With a track record of expertise on health care access and the Medicaid program in Nebraska, Nebraska Appleseed was well positioned to educate the public on the ballot measure. During the campaign, they presented at voter forums to receive community feedback and developed straightforward and informative factsheets on Initiative 427. When communicating one-on-one with voters, Nebraska Appleseed corrected misconceptions about the Medicaid program and explained how Medicaid expansion could directly benefit voters and their loved ones. The organization found that when people could identify specific people in their lives that would benefit from Medicaid expansion, they were more likely to support Initiative 427 than if the organization referred to political parties or political ideology. As one organizer in Idaho succinctly put it, “I respect those who want (limited) government. But I want to save lives. That’s my ideology.”
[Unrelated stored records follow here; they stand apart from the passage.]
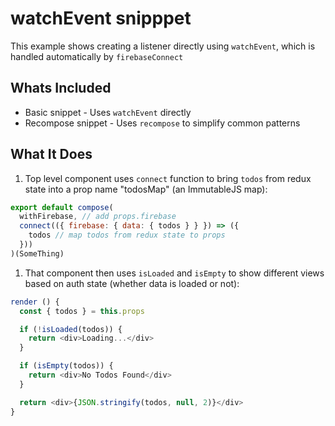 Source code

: # watchEvent snipppet

This example shows creating a listener directly using `watchEvent`, which is handled automatically by `firebaseConnect`

## Whats Included

* Basic snippet - Uses `watchEvent` directly
* Recompose snippet - Uses `recompose` to simplify common patterns

## What It Does

1. Top level component uses `connect` function to bring `todos` from redux state into a prop name "todosMap" (an ImmutableJS map):
  ```js
  export default compose(
    withFirebase, // add props.firebase
    connect(({ firebase: { data: { todos } } }) => ({
      todos // map todos from redux state to props
    }))
  )(SomeThing)
  ```

1. That component then uses `isLoaded` and `isEmpty` to show different views based on auth state (whether data is loaded or not):

  ```js
  render () {
    const { todos } = this.props

    if (!isLoaded(todos)) {
      return <div>Loading...</div>
    }

    if (isEmpty(todos)) {
      return <div>No Todos Found</div>
    }

    return <div>{JSON.stringify(todos, null, 2)}</div>
  }
  ```
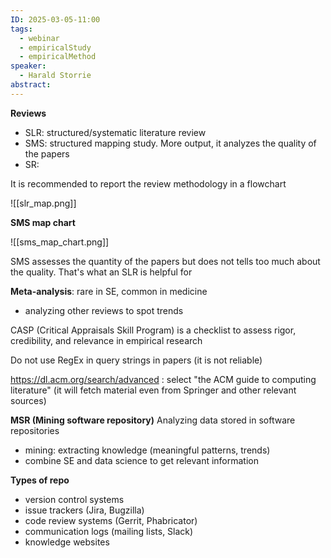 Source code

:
 ```yaml
---
ID: 2025-03-05-11:00
tags:
  - webinar
  - empiricalStudy
  - empiricalMethod
speaker:
  - Harald Storrie
abstract:
---
```

**Reviews**
- SLR: structured/systematic literature review
- SMS: structured mapping study. More output, it analyzes the quality of the papers
- SR: 

It is recommended to report the review methodology in a flowchart

![[slr_map.png]]


**SMS map chart**

![[sms_map_chart.png]]

SMS assesses the quantity of the papers but does not tells too much about the quality. That's what an SLR is helpful for

**Meta-analysis**: rare in SE, common in medicine
- analyzing other reviews to spot trends

CASP (Critical Appraisals Skill Program) is a checklist to assess rigor, credibility, and relevance in empirical research


Do not use RegEx in query strings in papers  (it is not reliable)

https://dl.acm.org/search/advanced : select "the ACM guide to computing literature" (it will fetch material even from Springer and other relevant sources)

**MSR (Mining software repository)**
Analyzing data stored in software repositories
- mining: extracting knowledge (meaningful patterns, trends)
- combine SE and data science to get relevant information

**Types of repo**
- version control systems
- issue trackers (Jira, Bugzilla)
- code review systems (Gerrit, Phabricator)
- communication logs (mailing lists, Slack)
- knowledge websites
The Insure the Good Life coalition also pursued a variety of paid media strategies to inform voters about the ballot measure by paying for advertisements on television, radio spots, and direct mailers on the benefits of Medicaid expansion. Nebraska Appleseed was often content to let partners—some of whom were 501(c)(4)s or unions—pursue paid media strategies because of their unique expertise and capabilities.
As a subject-matter expert, Nebraska Appleseed was an important resource for reporters and legislators who were considering endorsing the measure or were seeking to better understand its potential impacts. And because 501(c)(3)s are required by federal law to be nonpartisan—they can’t support or oppose candidates from office—state legislators from both sides of the aisle felt comfortable approaching Nebraska Appleseed for data, research, and information on the coverage gap in Nebraska.
Initiative 427 passed because of the countless efforts of nonprofits, residents, volunteers, and other community groups across Nebraska and its 93 counties. Nebraska Appleseed’s efforts are just one example of how a 501(c)(3) public charity can engage in ballot measure advocacy to make a real difference in people’s lives.
But the work isn’t over. As the Governor and legislature and social services department work through how to implement Medicaid expansion, there may be significant administrative advocacy—which is not considered lobbying under IRS rules—that is required. The fight continues, but the arc of justice bends because of nonprofits, and their staff, volunteers, and supporters.